Kim and Paul Kavulak are the owners of Nebraska Brewing Company in Papillion, Neb. They say the beers their brew pub churns out have won more awards than all other Nebraska craft beers combined. They made the nation's #1 barrel-aged beer in 2011.

Photo by Ryan Robertson, NET News

Beer pairing events are a growing trend with craft beer enthusiasts. Nebraska Brewing Company recently partnered with The French Bulldog, a delicatessen restaurant in Omaha. The restaurant supplied charcuterie, which is an assortment of cured meats, cheeses, bread, and special spreads. The charcuterie was paired with Nebraska Brewing Company's Apricot Au Poivre Saison, which was named the nation's best barrell aged beer in 2011. The owners of Nebraska Brewing Company, Paul and Kim Kavulak, say much like wine, the complex ingredients in craft beers can enhance the flavor of food and add to the dining experience.

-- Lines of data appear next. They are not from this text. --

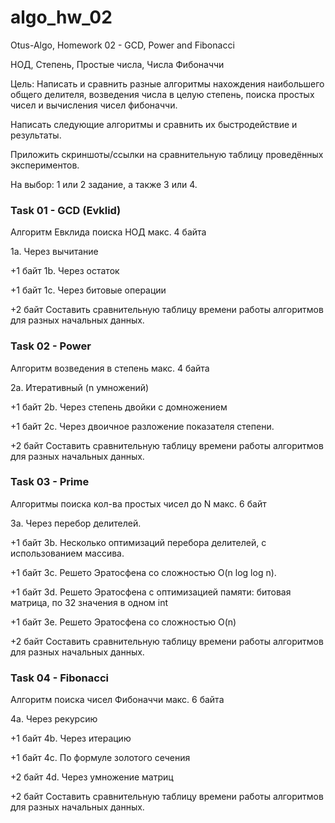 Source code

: # algo_hw_02
Otus-Algo, Homework 02 - GCD, Power and Fibonacci

НОД, Степень, Простые числа, Числа Фибоначчи

Цель: Написать и сравнить разные алгоритмы нахождения наибольшего общего делителя, возведения числа в целую степень, поиска простых чисел и вычисления чисел фибоначчи.

Написать следующие алгоритмы и сравнить их быстродействие и результаты.

Приложить скриншоты/ссылки на сравнительную таблицу проведённых экспериментов.

На выбор: 1 или 2 задание, а также 3 или 4.

### Task 01 - GCD (Evklid)
Алгоритм Евклида поиска НОД макс. 4 байта

1a. Через вычитание

+1 байт 1b. Через остаток

+1 байт 1c. Через битовые операции

+2 байт Составить сравнительную таблицу времени работы алгоритмов для разных начальных данных.

### Task 02 - Power
Алгоритм возведения в степень макс. 4 байта

2а. Итеративный (n умножений)

+1 байт 2b. Через степень двойки с домножением

+1 байт 2c. Через двоичное разложение показателя степени.

+2 байт Составить сравнительную таблицу времени работы алгоритмов для разных начальных данных.

### Task 03 - Prime
Алгоритмы поиска кол-ва простых чисел до N макс. 6 байт

3a. Через перебор делителей.

+1 байт 3b. Несколько оптимизаций перебора делителей, с использованием массива.

+1 байт 3c. Решето Эратосфена со сложностью O(n log log n).

+1 байт 3d. Решето Эратосфена с оптимизацией памяти: битовая матрица, по 32 значения в одном int

+1 байт 3e. Решето Эратосфена со сложностью O(n)

+2 байт Составить сравнительную таблицу времени работы алгоритмов для разных начальных данных.

### Task 04 - Fibonacci
Алгоритм поиска чисел Фибоначчи макс. 6 байта

4a. Через рекурсию

+1 байт 4b. Через итерацию

+1 байт 4c. По формуле золотого сечения

+2 байт 4d. Через умножение матриц

+2 байт Составить сравнительную таблицу времени работы алгоритмов для разных начальных данных.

Paul Kavulak, owner of Nebraska Brewing Company in Papillion, Neb. is also the president of the Nebraska Craft Brewers Guild. He’s working with brewers like Pollard and Podwinski, as well as state legislators, to try and change Nebraska’s laws to make it easier for smaller craft breweries to do business.

“In many cases, it doesn’t make a lot of economic sense,” Kavulak said, “for [the brewer] or the distributor, so there’s some thought that maybe things should change a little bit to let these startups have some ability to service their own products and avoid the unnecessary struggle of trying to get this thing off the ground.

“When they grow up big enough that the distributors are very attracted by [the brewers],” Kavulak continued, “and there’s a great economic model for both of them, then the model shifts.”

Kavulak said making it easier for smaller breweries to do business will not only help grow the industry, but it would create more jobs as well.

In addition to employing people at the brewery, Pollard said local farmers could benefit as well by growing hops and barley, key ingredients in craft beers.

“There are plenty of opportunities for Nebraska producers to look at the craft beer industry, not just in Nebraska, but on a global scale, and look at possible secondary activities on their farm," Pollard said.  "Value added ag opportunities on their farm that can help margin the differences between market fluctuations in corn, soy beans, and the other types of row crops with specialty crops that are servicing a growing industry.”

A growing industry with growing demands, which craft brewers in Nebraska look forward to meeting.

Editor's Note:  This story is part of our "Best of 2013" Signature Story report.  The story originally aired and was published in February.